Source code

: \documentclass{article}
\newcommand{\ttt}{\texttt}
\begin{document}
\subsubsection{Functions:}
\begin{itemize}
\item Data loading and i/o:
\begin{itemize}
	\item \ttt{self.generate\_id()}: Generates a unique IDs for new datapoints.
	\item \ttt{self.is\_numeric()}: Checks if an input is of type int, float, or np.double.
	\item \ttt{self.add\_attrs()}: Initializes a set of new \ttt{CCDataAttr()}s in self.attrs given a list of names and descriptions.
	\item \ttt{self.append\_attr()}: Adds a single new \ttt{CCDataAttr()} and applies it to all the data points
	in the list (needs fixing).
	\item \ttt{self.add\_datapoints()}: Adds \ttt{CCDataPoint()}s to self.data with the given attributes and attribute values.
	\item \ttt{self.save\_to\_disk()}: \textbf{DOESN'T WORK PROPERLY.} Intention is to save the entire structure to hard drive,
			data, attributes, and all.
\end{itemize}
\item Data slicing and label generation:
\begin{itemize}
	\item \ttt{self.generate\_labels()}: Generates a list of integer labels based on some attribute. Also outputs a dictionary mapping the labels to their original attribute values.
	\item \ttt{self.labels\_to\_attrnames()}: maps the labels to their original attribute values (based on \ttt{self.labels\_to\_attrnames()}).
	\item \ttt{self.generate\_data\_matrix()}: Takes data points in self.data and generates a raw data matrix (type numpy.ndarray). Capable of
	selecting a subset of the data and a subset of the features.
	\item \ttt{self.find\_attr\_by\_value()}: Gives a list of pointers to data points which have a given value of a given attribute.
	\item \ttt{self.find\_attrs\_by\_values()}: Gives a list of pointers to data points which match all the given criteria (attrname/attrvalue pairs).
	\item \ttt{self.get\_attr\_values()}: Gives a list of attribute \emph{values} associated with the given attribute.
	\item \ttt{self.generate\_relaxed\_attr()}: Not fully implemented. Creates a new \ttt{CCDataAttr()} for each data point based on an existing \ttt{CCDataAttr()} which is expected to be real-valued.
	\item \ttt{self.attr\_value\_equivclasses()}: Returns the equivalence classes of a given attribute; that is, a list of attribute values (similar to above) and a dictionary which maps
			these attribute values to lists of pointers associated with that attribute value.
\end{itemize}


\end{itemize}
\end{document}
+ + + + + + +
> _WHAT TO DO_:
Everything from the line that has "these attribute values" to the final line above should be retyped exactly, and nothing else.

> _SOLUTION FOR THIS EXERCISE_:
			these attribute values to lists of pointers associated with that attribute value.
\end{itemize}


\end{itemize}
\end{document}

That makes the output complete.